The California State Teachers’ Retirement System has emerged as the latest investor to declare its intention to vote against the USD 56 billion pay package proposed for Tesla CEO Elon Musk. This announcement was made by the pension fund’s chief investment officer in an interview with CNBC on Monday, just days before a pivotal shareholder meeting scheduled for Thursday.
This shareholder meeting represents a critical juncture for Musk’s leadership, especially as investors have begun to question the outlook for the electric vehicle maker amidst slowing sales and Musk’s efforts to shift the company’s focus toward achieving a breakthrough in artificial intelligence.
Musk is banking on a groundswell of support from retail investors to approve the pay package, which stands as the largest in corporate America. This comes after a Delaware judge nullified the previous 2018 agreement, citing concerns that it appeared to have been negotiated by a board of directors beholden to Musk.
Thus far, influential investor advisory groups such as Glass Lewis and ISS have voiced their opposition to the new pay deal, and several institutions have also indicated that they will vote against it. Bernstein analysts have noted in a recent report that the package is unlikely to pass, as it would require a substantial percentage of outstanding votes to secure investor approval.

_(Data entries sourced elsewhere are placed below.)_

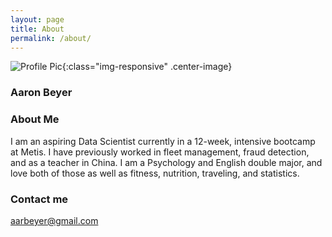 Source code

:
 ```yaml
---
layout: page
title: About
permalink: /about/
---
```


![Profile Pic](https://avatars2.githubusercontent.com/u/15100469?v=3&u=4d737c444e2b82b7cfdfedeb0018045f4ad11052&s=400){:class="img-responsive" .center-image}



### Aaron Beyer

### About Me

I am an aspiring Data Scientist currently in a 12-week, intensive bootcamp at Metis. I have previously worked in fleet management, fraud detection, and as a teacher in China. I am a Psychology and English double major, and love both of those as well as fitness, nutrition, traveling, and statistics. 

### Contact me

[aarbeyer@gmail.com](mailto:aarbeyer@gmail.com)
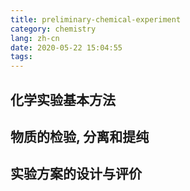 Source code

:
 ```yaml
---
title: preliminary-chemical-experiment
category: chemistry
lang: zh-cn
date: 2020-05-22 15:04:55
tags:
---
```


## 化学实验基本方法

## 物质的检验, 分离和提纯

## 实验方案的设计与评价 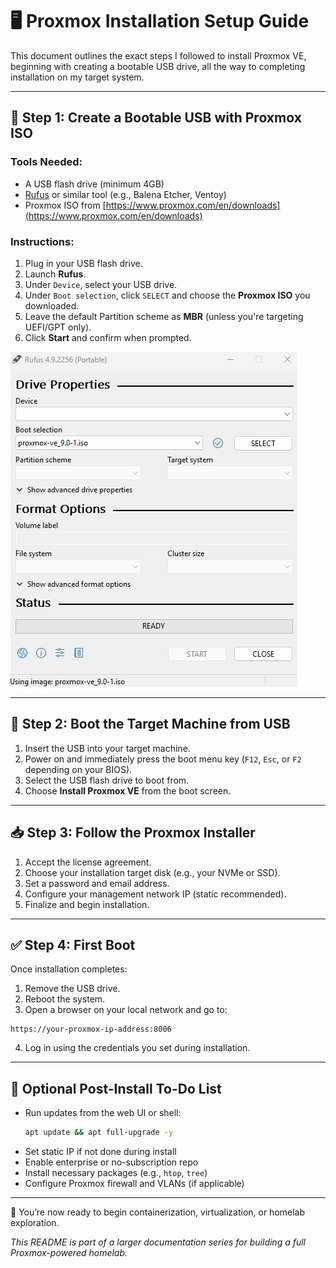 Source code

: # 🖥️ Proxmox Installation Setup Guide

This document outlines the exact steps I followed to install Proxmox VE, beginning with creating a bootable USB drive, all the way to completing installation on my target system.

---

## 🧰 Step 1: Create a Bootable USB with Proxmox ISO

### Tools Needed:
- A USB flash drive (minimum 4GB)
- [Rufus](https://rufus.ie/) or similar tool (e.g., Balena Etcher, Ventoy)
- Proxmox ISO from [https://www.proxmox.com/en/downloads](https://www.proxmox.com/en/downloads)

### Instructions:

1. Plug in your USB flash drive.
2. Launch **Rufus**.
3. Under `Device`, select your USB drive.
4. Under `Boot selection`, click `SELECT` and choose the **Proxmox ISO** you downloaded.
5. Leave the default Partition scheme as **MBR** (unless you're targeting UEFI/GPT only).
6. Click **Start** and confirm when prompted.


![Rufus Bootable USB Setup](../images/Rufus_Proxmox_flash_setup.png)


---

## 🔧 Step 2: Boot the Target Machine from USB

1. Insert the USB into your target machine.
2. Power on and immediately press the boot menu key (`F12`, `Esc`, or `F2` depending on your BIOS).
3. Select the USB flash drive to boot from.
4. Choose **Install Proxmox VE** from the boot screen.

---

## 📥 Step 3: Follow the Proxmox Installer

1. Accept the license agreement.
2. Choose your installation target disk (e.g., your NVMe or SSD).
3. Set a password and email address.
4. Configure your management network IP (static recommended).
5. Finalize and begin installation.

---

## ✅ Step 4: First Boot

Once installation completes:
1. Remove the USB drive.
2. Reboot the system.
3. Open a browser on your local network and go to:

```text
https://your-proxmox-ip-address:8006
```

4. Log in using the credentials you set during installation.

---

## 📌 Optional Post-Install To-Do List

- Run updates from the web UI or shell:
  ```bash
  apt update && apt full-upgrade -y
  ```
- Set static IP if not done during install
- Enable enterprise or no-subscription repo
- Install necessary packages (e.g., `htop`, `tree`)
- Configure Proxmox firewall and VLANs (if applicable)

---

🧠 You’re now ready to begin containerization, virtualization, or homelab exploration.

*This README is part of a larger documentation series for building a full Proxmox-powered homelab.*
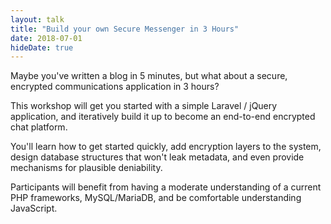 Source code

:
 ```yaml
---
layout: talk
title: "Build your own Secure Messenger in 3 Hours"
date: 2018-07-01
hideDate: true
---
```

Maybe you've written a blog in 5 minutes, but what about a secure, encrypted communications application in 3 hours?

This workshop will get you started with a simple Laravel / jQuery application, and iteratively build it up to become an end-to-end encrypted chat platform.

You'll learn how to get started quickly, add encryption layers to the system, design database structures that won't leak metadata, and even provide mechanisms for plausible deniability.

Participants will benefit from having a moderate understanding of a current PHP frameworks, MySQL/MariaDB, and be comfortable understanding JavaScript.
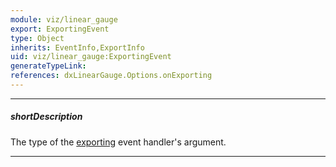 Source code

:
 ```yaml
---
module: viz/linear_gauge
export: ExportingEvent
type: Object
inherits: EventInfo,ExportInfo
uid: viz/linear_gauge:ExportingEvent
generateTypeLink: 
references: dxLinearGauge.Options.onExporting
---
```

---
##### shortDescription
The type of the [exporting]({basewidgetpath}/Events/#exporting) event handler's argument.

---
<!-- Description goes here -->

As CFRA Research senior equity analyst Garrett Nelson cautioned, “If the pay package were to be voted down, we believe it could increase uncertainty regarding the future leadership of the company and jeopardize the ‘Musk premium’.”
The proposed pay deal would grant Musk roughly 20 per cent control in Tesla, and he has argued that he needs even more control over the company. Notably, the package does not include a salary or cash bonus and instead sets rewards based on Tesla’s market value reaching as high as USD 650 billion over 10 years from 2018.
While CalSTRS did not immediately respond to a request for comment from Reuters, Norway’s USD 1.7 trillion sovereign wealth fund stated on Saturday that it would vote against ratifying Musk’s compensation package. Conversely, the Baillie Gifford-managed Scottish Mortgage Investment Trust said last month that it plans to continue supporting the pay package.
In addition to the compensation proposal, New York City Comptroller Brad Lander, who oversees public pension funds, and fund consultant SOC Investment Group have expressed their opposition to the USD 56 billion compensation package. They have also voiced their objection to the re-election of directors Kimbal Musk and James Murdoch to the board.
Furthermore, Tesla is proposing to reincorporate in Texas instead of Delaware and to re-elect two directors, including Musk’s brother, Kimbal.
As this pivotal shareholder meeting approaches, the outcome will have significant implications for Elon Musk’s leadership and the future direction of Tesla, particularly in light of the concerns raised by various influential investors and advisory groups regarding the proposed pay package and the company’s governance.